• About this exercise
Below you will find a set of lines. Repeat them all exactly.

[Stored data]
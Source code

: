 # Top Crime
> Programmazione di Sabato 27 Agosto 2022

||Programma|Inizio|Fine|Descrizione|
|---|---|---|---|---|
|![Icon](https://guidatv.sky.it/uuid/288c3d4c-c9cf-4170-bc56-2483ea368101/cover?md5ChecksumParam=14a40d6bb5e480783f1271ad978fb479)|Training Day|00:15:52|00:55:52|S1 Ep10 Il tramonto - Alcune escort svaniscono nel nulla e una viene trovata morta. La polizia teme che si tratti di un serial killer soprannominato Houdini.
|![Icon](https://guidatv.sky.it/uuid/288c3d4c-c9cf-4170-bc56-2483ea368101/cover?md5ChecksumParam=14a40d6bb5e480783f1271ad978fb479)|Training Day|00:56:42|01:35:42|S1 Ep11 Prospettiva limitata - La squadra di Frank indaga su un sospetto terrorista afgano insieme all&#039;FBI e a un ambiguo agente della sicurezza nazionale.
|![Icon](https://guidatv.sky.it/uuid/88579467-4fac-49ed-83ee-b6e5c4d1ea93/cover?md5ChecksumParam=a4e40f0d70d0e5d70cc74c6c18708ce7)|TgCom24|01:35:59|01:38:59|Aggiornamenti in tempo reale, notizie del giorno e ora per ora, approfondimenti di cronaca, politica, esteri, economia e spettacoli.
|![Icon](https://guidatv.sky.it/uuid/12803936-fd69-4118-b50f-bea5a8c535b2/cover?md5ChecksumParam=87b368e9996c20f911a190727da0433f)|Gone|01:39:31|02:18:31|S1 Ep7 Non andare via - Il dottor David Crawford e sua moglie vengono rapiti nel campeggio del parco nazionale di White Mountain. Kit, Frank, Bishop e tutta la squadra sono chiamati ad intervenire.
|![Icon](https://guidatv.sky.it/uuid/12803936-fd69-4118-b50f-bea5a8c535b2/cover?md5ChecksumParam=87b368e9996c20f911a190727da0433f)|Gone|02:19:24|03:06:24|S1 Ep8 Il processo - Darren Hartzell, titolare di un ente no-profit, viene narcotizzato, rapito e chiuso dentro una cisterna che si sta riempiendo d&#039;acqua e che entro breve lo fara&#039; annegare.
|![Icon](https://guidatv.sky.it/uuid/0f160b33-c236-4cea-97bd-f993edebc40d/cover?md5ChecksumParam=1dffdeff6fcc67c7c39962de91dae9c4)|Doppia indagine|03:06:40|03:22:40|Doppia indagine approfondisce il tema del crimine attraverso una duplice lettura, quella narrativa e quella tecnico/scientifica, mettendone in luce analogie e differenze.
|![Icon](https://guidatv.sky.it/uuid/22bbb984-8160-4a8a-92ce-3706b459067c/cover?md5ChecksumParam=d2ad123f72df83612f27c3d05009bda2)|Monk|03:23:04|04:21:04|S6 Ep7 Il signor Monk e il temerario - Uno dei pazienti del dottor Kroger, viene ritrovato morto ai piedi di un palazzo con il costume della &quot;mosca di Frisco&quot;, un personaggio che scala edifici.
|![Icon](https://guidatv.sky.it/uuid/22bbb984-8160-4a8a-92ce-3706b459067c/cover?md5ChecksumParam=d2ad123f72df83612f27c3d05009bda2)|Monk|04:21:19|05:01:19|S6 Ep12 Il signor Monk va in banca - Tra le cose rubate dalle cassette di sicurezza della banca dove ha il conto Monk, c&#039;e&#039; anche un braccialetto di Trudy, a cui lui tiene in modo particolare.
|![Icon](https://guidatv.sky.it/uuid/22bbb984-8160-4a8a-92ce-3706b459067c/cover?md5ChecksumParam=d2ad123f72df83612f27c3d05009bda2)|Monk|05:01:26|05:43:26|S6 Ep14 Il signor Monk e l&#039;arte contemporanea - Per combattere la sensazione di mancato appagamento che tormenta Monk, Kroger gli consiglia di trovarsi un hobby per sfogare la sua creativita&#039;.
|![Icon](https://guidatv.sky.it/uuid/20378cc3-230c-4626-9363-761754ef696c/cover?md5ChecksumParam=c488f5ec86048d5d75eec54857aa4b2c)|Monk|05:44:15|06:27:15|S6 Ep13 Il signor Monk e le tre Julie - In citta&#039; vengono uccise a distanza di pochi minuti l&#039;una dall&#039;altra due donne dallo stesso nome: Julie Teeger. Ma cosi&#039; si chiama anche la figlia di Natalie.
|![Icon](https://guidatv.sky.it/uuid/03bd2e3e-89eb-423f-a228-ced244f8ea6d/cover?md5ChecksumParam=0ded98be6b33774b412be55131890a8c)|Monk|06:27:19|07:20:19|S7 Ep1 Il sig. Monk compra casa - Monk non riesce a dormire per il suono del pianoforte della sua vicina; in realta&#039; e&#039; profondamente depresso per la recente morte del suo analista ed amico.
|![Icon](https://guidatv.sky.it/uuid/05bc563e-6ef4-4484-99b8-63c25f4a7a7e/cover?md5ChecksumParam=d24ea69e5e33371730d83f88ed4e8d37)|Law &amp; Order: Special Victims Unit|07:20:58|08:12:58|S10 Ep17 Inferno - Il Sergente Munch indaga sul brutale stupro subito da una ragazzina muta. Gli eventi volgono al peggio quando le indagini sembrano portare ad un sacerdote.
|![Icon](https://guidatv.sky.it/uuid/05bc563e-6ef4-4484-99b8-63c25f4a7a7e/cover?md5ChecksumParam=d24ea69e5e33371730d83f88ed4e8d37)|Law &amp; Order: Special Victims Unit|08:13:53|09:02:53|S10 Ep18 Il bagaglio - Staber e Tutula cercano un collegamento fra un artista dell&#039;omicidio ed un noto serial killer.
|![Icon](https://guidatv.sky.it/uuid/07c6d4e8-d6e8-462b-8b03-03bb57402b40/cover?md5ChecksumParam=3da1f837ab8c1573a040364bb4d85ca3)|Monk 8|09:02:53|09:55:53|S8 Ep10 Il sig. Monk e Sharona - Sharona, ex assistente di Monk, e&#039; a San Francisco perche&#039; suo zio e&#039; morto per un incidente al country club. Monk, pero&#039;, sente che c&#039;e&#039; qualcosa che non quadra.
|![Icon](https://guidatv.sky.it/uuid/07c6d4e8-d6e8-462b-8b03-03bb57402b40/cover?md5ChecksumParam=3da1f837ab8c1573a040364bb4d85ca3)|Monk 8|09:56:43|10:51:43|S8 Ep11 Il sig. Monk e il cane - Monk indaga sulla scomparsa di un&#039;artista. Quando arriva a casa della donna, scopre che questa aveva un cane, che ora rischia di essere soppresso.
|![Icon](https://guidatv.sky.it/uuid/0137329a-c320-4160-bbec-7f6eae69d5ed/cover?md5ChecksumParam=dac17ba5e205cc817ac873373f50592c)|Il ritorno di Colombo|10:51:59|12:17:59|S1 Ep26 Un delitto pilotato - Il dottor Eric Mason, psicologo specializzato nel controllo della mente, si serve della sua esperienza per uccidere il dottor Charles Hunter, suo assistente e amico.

• Result below
Source code

: # Top Crime
> Programmazione di Sabato 27 Agosto 2022

||Programma|Inizio|Fine|Descrizione|
|---|---|---|---|---|
|![Icon](https://guidatv.sky.it/uuid/288c3d4c-c9cf-4170-bc56-2483ea368101/cover?md5ChecksumParam=14a40d6bb5e480783f1271ad978fb479)|Training Day|00:15:52|00:55:52|S1 Ep10 Il tramonto - Alcune escort svaniscono nel nulla e una viene trovata morta. La polizia teme che si tratti di un serial killer soprannominato Houdini.
|![Icon](https://guidatv.sky.it/uuid/288c3d4c-c9cf-4170-bc56-2483ea368101/cover?md5ChecksumParam=14a40d6bb5e480783f1271ad978fb479)|Training Day|00:56:42|01:35:42|S1 Ep11 Prospettiva limitata - La squadra di Frank indaga su un sospetto terrorista afgano insieme all&#039;FBI e a un ambiguo agente della sicurezza nazionale.
|![Icon](https://guidatv.sky.it/uuid/88579467-4fac-49ed-83ee-b6e5c4d1ea93/cover?md5ChecksumParam=a4e40f0d70d0e5d70cc74c6c18708ce7)|TgCom24|01:35:59|01:38:59|Aggiornamenti in tempo reale, notizie del giorno e ora per ora, approfondimenti di cronaca, politica, esteri, economia e spettacoli.
|![Icon](https://guidatv.sky.it/uuid/12803936-fd69-4118-b50f-bea5a8c535b2/cover?md5ChecksumParam=87b368e9996c20f911a190727da0433f)|Gone|01:39:31|02:18:31|S1 Ep7 Non andare via - Il dottor David Crawford e sua moglie vengono rapiti nel campeggio del parco nazionale di White Mountain. Kit, Frank, Bishop e tutta la squadra sono chiamati ad intervenire.
|![Icon](https://guidatv.sky.it/uuid/12803936-fd69-4118-b50f-bea5a8c535b2/cover?md5ChecksumParam=87b368e9996c20f911a190727da0433f)|Gone|02:19:24|03:06:24|S1 Ep8 Il processo - Darren Hartzell, titolare di un ente no-profit, viene narcotizzato, rapito e chiuso dentro una cisterna che si sta riempiendo d&#039;acqua e che entro breve lo fara&#039; annegare.
|![Icon](https://guidatv.sky.it/uuid/0f160b33-c236-4cea-97bd-f993edebc40d/cover?md5ChecksumParam=1dffdeff6fcc67c7c39962de91dae9c4)|Doppia indagine|03:06:40|03:22:40|Doppia indagine approfondisce il tema del crimine attraverso una duplice lettura, quella narrativa e quella tecnico/scientifica, mettendone in luce analogie e differenze.
|![Icon](https://guidatv.sky.it/uuid/22bbb984-8160-4a8a-92ce-3706b459067c/cover?md5ChecksumParam=d2ad123f72df83612f27c3d05009bda2)|Monk|03:23:04|04:21:04|S6 Ep7 Il signor Monk e il temerario - Uno dei pazienti del dottor Kroger, viene ritrovato morto ai piedi di un palazzo con il costume della &quot;mosca di Frisco&quot;, un personaggio che scala edifici.
|![Icon](https://guidatv.sky.it/uuid/22bbb984-8160-4a8a-92ce-3706b459067c/cover?md5ChecksumParam=d2ad123f72df83612f27c3d05009bda2)|Monk|04:21:19|05:01:19|S6 Ep12 Il signor Monk va in banca - Tra le cose rubate dalle cassette di sicurezza della banca dove ha il conto Monk, c&#039;e&#039; anche un braccialetto di Trudy, a cui lui tiene in modo particolare.
|![Icon](https://guidatv.sky.it/uuid/22bbb984-8160-4a8a-92ce-3706b459067c/cover?md5ChecksumParam=d2ad123f72df83612f27c3d05009bda2)|Monk|05:01:26|05:43:26|S6 Ep14 Il signor Monk e l&#039;arte contemporanea - Per combattere la sensazione di mancato appagamento che tormenta Monk, Kroger gli consiglia di trovarsi un hobby per sfogare la sua creativita&#039;.
|![Icon](https://guidatv.sky.it/uuid/20378cc3-230c-4626-9363-761754ef696c/cover?md5ChecksumParam=c488f5ec86048d5d75eec54857aa4b2c)|Monk|05:44:15|06:27:15|S6 Ep13 Il signor Monk e le tre Julie - In citta&#039; vengono uccise a distanza di pochi minuti l&#039;una dall&#039;altra due donne dallo stesso nome: Julie Teeger. Ma cosi&#039; si chiama anche la figlia di Natalie.
|![Icon](https://guidatv.sky.it/uuid/03bd2e3e-89eb-423f-a228-ced244f8ea6d/cover?md5ChecksumParam=0ded98be6b33774b412be55131890a8c)|Monk|06:27:19|07:20:19|S7 Ep1 Il sig. Monk compra casa - Monk non riesce a dormire per il suono del pianoforte della sua vicina; in realta&#039; e&#039; profondamente depresso per la recente morte del suo analista ed amico.
|![Icon](https://guidatv.sky.it/uuid/05bc563e-6ef4-4484-99b8-63c25f4a7a7e/cover?md5ChecksumParam=d24ea69e5e33371730d83f88ed4e8d37)|Law &amp; Order: Special Victims Unit|07:20:58|08:12:58|S10 Ep17 Inferno - Il Sergente Munch indaga sul brutale stupro subito da una ragazzina muta. Gli eventi volgono al peggio quando le indagini sembrano portare ad un sacerdote.
|![Icon](https://guidatv.sky.it/uuid/05bc563e-6ef4-4484-99b8-63c25f4a7a7e/cover?md5ChecksumParam=d24ea69e5e33371730d83f88ed4e8d37)|Law &amp; Order: Special Victims Unit|08:13:53|09:02:53|S10 Ep18 Il bagaglio - Staber e Tutula cercano un collegamento fra un artista dell&#039;omicidio ed un noto serial killer.
|![Icon](https://guidatv.sky.it/uuid/07c6d4e8-d6e8-462b-8b03-03bb57402b40/cover?md5ChecksumParam=3da1f837ab8c1573a040364bb4d85ca3)|Monk 8|09:02:53|09:55:53|S8 Ep10 Il sig. Monk e Sharona - Sharona, ex assistente di Monk, e&#039; a San Francisco perche&#039; suo zio e&#039; morto per un incidente al country club. Monk, pero&#039;, sente che c&#039;e&#039; qualcosa che non quadra.
|![Icon](https://guidatv.sky.it/uuid/07c6d4e8-d6e8-462b-8b03-03bb57402b40/cover?md5ChecksumParam=3da1f837ab8c1573a040364bb4d85ca3)|Monk 8|09:56:43|10:51:43|S8 Ep11 Il sig. Monk e il cane - Monk indaga sulla scomparsa di un&#039;artista. Quando arriva a casa della donna, scopre che questa aveva un cane, che ora rischia di essere soppresso.
|![Icon](https://guidatv.sky.it/uuid/0137329a-c320-4160-bbec-7f6eae69d5ed/cover?md5ChecksumParam=dac17ba5e205cc817ac873373f50592c)|Il ritorno di Colombo|10:51:59|12:17:59|S1 Ep26 Un delitto pilotato - Il dottor Eric Mason, psicologo specializzato nel controllo della mente, si serve della sua esperienza per uccidere il dottor Charles Hunter, suo assistente e amico.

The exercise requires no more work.